Association of the advanced lung cancer inflammation index (ALI) with immune checkpoint inhibitor efficacy in patients with advanced non-small-cell lung cancer
Giannis Mountzios, Epaminontas Samantas, K. Senghas, Εleftherios Ζervas, Johannes Krisam, Κonstantinos Samitas, Farastuk Bozorgmehr, Jonas Kuon, Sofia Agelaki, Sofia Baka, Ilias Athanasiadis, Lena Gaissmaier, Mariam Elshiaty, L Daniello, Athina Christopoulou, George Pentheroudakis, Evangelos Lianos, Helena Linardou, Katharina Kriegsmann, P. Kosmidis, Rami A. El Shafie, Mark Kriegsmann, Amanda Psyrri, C. Andreadis, Elena Fountzilas, Claus Peter Heußel, Felix Herth, H. Winter, C. Emmanouilides, G. Oikonomopoulos, Michael Meister, Thomas Muley, Helge Bischoff, Zenia Saridaki, Evangelia Razis, Εleni-Isidora Perdikouri, Albrecht Stenzinger, Ioannis Boukovinas, Martin Reck, K. Syrigos, Michael Thomas, Petros Christopoulos
Abstract
BACKGROUND: The advanced lung cancer inflammation index [ALI: body mass index × serum albumin/neutrophil-to-lymphocyte ratio (NLR)] reflects systemic host inflammation, and is easily reproducible. We hypothesized that ALI could assist guidance of non-small-cell lung cancer (NSCLC) treatment with immune checkpoint inhibitors (ICIs). PATIENTS AND METHODS: This retrospective study included 672 stage IV NSCLC patients treated with programmed death-ligand 1 (PD-L1) inhibitors alone or in combination with chemotherapy in 25 centers in Greece and Germany, and a control cohort of 444 stage IV NSCLC patients treated with platinum-based chemotherapy without subsequent targeted or immunotherapy drugs. The association of clinical outcomes with biomarkers was analyzed with Cox regression models, including cross-validation by calculation of the Harrell's C-index. RESULTS: High ALI values (>18) were significantly associated with longer overall survival (OS) for patients receiving ICI monotherapy [hazard ratio (HR) = 0.402, P < 0.0001, n = 460], but not chemo-immunotherapy (HR = 0.624, P = 0.111, n = 212). Similar positive correlations for ALI were observed for objective response rate (36% versus 24%, P = 0.008) and time-on-treatment (HR = 0.52, P < 0.001), in case of ICI monotherapy only.
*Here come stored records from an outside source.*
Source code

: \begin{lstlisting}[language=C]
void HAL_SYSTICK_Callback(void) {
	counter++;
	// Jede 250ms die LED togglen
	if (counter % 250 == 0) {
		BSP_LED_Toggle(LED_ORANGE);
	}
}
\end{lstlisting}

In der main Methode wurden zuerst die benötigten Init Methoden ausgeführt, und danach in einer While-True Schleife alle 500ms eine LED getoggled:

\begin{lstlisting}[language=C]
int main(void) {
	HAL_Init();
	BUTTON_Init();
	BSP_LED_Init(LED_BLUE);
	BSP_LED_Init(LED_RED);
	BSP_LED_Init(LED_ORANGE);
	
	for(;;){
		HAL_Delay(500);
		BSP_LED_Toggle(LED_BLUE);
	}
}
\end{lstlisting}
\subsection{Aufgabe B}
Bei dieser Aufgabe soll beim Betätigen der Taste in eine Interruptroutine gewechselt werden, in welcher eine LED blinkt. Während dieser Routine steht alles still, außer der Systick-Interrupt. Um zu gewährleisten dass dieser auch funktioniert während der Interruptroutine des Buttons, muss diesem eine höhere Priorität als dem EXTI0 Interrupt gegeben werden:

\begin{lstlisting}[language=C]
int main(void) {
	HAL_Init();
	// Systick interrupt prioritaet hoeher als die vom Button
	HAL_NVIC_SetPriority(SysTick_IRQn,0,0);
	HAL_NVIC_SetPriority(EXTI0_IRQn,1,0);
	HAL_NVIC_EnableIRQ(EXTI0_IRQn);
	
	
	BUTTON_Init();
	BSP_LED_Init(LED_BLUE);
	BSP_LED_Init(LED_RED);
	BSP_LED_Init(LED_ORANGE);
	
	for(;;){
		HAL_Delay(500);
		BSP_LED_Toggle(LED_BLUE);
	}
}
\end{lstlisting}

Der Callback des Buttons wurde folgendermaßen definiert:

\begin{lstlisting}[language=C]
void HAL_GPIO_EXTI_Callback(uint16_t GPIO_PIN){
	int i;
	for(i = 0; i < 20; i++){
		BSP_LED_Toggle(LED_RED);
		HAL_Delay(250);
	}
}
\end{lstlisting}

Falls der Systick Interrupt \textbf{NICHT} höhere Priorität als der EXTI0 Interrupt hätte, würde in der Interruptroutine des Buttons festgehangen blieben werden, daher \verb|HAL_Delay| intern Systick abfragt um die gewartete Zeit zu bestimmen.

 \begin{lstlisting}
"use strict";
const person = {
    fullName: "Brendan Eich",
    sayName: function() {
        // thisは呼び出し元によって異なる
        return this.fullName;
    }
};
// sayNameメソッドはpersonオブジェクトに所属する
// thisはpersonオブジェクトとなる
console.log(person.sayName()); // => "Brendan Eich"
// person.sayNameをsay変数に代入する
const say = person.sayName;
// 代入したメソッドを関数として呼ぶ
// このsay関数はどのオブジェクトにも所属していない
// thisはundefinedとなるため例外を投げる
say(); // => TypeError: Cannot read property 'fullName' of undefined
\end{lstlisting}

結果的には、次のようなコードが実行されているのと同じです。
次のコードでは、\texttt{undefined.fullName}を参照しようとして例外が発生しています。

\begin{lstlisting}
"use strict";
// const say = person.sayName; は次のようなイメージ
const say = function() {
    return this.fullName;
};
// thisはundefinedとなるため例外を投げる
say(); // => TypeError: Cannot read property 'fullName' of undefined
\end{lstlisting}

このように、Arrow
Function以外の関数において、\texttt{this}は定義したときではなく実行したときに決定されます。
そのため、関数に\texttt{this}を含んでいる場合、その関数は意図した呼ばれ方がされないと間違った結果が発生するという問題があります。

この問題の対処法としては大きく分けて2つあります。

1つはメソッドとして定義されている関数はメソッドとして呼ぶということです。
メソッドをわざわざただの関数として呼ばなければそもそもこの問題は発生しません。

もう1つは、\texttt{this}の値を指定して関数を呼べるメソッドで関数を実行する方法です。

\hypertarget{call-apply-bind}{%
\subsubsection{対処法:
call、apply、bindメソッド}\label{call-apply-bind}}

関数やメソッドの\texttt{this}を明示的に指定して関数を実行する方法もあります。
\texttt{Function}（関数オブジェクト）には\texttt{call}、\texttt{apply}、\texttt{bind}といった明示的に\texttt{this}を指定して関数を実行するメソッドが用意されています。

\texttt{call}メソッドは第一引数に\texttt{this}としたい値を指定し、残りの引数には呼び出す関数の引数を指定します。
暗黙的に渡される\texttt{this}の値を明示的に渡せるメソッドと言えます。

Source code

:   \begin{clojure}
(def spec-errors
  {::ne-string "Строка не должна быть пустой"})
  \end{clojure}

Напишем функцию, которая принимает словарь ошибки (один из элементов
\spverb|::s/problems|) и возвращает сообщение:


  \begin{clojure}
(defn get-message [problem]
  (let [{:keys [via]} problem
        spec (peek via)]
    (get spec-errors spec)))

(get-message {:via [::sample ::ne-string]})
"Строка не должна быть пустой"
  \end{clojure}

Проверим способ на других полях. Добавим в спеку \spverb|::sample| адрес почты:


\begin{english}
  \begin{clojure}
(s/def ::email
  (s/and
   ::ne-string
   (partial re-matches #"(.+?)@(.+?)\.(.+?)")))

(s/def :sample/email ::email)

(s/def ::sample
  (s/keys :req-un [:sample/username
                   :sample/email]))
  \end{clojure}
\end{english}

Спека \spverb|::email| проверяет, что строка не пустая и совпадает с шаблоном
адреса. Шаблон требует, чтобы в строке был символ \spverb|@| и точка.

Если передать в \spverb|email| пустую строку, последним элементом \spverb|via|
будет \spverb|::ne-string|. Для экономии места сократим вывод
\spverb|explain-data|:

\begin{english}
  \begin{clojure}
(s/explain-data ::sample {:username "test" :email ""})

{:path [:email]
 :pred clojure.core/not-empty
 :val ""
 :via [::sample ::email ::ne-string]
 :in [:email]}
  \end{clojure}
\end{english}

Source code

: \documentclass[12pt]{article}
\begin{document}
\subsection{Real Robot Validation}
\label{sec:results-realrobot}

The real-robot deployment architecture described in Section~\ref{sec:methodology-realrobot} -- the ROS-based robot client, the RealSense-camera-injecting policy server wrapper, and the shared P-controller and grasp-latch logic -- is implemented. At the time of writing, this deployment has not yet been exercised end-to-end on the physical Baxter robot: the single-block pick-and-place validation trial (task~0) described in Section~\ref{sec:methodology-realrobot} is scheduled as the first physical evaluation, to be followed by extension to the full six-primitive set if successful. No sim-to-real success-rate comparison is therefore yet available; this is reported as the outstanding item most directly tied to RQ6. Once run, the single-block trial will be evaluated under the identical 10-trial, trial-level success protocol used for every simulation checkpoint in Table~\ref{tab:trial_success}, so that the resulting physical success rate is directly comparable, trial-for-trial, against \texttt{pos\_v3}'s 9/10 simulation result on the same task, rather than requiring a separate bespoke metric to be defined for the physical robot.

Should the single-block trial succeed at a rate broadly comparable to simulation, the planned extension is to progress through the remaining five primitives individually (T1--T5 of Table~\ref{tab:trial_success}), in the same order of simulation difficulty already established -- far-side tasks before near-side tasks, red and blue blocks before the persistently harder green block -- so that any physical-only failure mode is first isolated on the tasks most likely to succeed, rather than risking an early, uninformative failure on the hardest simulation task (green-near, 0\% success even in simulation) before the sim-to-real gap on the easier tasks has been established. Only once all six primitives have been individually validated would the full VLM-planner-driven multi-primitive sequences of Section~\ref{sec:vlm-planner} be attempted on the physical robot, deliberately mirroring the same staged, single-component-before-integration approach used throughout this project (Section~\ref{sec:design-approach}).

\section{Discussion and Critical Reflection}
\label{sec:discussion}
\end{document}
In the control cohort of chemotherapy, the association between ALI and OS was weaker (HR = 0.694, P = 0.0002), and showed a significant interaction with the type of treatment (ICI monotherapy versus chemotherapy, P < 0.0001) upon combined analysis of the two cohorts. In multivariate analysis, ALI had a stronger predictive effect than NLR, PD-L1 tumor proportion score, lung immune prognostic index, and EPSILoN scores. Among patients with PD-L1 tumor proportion score ≥50% receiving first-line ICI monotherapy, a high ALI score >18 identified a subset with longer OS and time-on-treatment (median 35 and 16 months, respectively), similar to these under chemo-immunotherapy. CONCLUSIONS: The ALI score is a powerful prognostic and predictive biomarker for patients with advanced NSCLC treated with PD-L1 inhibitors alone, but not in combination with chemotherapy. Its association with outcomes appears to be stronger than that of other widely used parameters. For PD-L1-high patients, an ALI score >18 could assist the selection of cases that do not need addition of chemotherapy.